We're still feeling a bit let down by Saturday's so-called "Game of the Century". Sure, it was a relatively close game, but we didn't see any mind-blowing plays or bone-crushing hits like we were hoping for. So for solace, we've turned to another Game of the Century. If we ever get our hands on a time machine we're going back for this one:

On October 7, 1916, Georgia Tech played Cumberland in Atlanta. Tech won 222 to 0, the worst walloping in the history of American college football. There was a worse defeat in prep school records but the 227 to 0 win by Dickinson over Haverford is suspect. ... There is no such thing as a true account of this game. There is a contemporary play-by-play record, without color, in the files of an Atlanta newspaper. But no matter who tells the story, the temptation to embroider is irresistible. Errors abound.

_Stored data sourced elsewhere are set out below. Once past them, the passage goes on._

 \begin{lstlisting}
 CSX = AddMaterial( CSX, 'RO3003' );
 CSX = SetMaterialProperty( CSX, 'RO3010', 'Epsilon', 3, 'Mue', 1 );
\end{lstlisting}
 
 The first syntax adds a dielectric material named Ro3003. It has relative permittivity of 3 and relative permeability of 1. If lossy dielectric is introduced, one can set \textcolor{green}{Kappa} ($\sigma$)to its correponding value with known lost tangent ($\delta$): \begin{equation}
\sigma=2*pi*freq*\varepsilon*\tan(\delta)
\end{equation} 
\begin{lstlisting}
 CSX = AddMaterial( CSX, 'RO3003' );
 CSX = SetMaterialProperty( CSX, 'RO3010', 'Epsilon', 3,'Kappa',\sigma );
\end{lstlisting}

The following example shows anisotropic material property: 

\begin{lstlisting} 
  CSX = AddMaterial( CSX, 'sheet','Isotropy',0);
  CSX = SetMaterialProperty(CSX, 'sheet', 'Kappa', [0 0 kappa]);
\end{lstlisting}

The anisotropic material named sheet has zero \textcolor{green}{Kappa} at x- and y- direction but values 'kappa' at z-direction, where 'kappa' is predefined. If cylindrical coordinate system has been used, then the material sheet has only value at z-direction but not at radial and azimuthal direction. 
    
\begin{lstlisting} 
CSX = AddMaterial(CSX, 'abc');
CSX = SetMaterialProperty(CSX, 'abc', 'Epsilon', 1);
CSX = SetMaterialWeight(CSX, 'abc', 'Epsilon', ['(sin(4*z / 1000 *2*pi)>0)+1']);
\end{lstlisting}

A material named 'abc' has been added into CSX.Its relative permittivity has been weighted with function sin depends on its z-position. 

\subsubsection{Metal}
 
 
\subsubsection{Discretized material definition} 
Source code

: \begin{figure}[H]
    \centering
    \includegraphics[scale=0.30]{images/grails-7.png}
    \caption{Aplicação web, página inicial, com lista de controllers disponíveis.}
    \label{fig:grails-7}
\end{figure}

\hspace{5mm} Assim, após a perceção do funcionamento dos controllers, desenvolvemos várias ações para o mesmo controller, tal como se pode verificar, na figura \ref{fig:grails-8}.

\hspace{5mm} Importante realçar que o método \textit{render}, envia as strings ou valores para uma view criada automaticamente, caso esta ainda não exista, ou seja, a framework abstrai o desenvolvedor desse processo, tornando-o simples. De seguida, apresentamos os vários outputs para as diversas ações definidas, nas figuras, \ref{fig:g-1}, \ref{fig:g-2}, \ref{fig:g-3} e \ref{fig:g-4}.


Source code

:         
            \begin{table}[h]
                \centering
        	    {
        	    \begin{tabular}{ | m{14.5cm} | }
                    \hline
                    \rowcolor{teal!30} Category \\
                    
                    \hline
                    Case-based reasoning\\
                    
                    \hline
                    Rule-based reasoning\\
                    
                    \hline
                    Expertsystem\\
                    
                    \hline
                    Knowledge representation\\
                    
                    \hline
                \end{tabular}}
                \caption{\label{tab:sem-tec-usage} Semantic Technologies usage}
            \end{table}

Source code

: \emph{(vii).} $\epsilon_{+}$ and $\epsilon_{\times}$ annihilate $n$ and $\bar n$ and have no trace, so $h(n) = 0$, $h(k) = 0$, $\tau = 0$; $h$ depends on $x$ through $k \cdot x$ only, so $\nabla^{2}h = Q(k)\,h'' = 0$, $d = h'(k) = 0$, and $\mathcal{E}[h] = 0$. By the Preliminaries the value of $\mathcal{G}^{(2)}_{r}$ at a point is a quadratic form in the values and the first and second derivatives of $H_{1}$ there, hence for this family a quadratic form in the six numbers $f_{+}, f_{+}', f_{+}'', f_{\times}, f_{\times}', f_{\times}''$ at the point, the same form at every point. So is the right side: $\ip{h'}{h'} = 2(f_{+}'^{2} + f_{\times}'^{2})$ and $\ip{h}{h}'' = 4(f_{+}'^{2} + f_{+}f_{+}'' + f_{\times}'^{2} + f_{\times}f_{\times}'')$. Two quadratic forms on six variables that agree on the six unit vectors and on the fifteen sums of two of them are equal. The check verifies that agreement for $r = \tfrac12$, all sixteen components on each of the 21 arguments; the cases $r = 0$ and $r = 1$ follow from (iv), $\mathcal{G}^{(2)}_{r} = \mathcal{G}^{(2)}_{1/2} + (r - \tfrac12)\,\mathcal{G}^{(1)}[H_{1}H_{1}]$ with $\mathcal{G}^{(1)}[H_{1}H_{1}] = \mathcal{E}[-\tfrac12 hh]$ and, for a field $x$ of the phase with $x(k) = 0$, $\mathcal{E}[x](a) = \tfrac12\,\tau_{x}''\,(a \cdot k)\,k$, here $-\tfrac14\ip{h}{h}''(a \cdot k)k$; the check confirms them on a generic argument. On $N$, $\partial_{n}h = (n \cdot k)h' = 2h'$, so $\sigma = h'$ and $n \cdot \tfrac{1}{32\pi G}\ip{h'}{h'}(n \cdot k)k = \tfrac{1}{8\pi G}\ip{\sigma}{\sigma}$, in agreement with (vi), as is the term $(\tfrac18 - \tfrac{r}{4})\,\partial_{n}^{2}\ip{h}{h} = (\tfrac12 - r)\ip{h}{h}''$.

It is said that Cumberland's regular football players had left that fall to "go into the trenches." Obviously the U.S. had not entered World War I in October 1916.  ... Neither team made a first down. Cumberland couldn't, and Tech scored every time it got the ball. ... The second half was cut short, by fifteen minutes. One story that is true concerns a Cumberland fumble late in the game. It rolled toward B. F. "Bird' Paty, later a prominent attorney. The fumbler shouted, "Pick it up!" Paty replied, "Pick it up yourself, you dropped it."

The pic above is the only known photo of the game. Maybe Cumberland was hoping the whole thing would just fade away?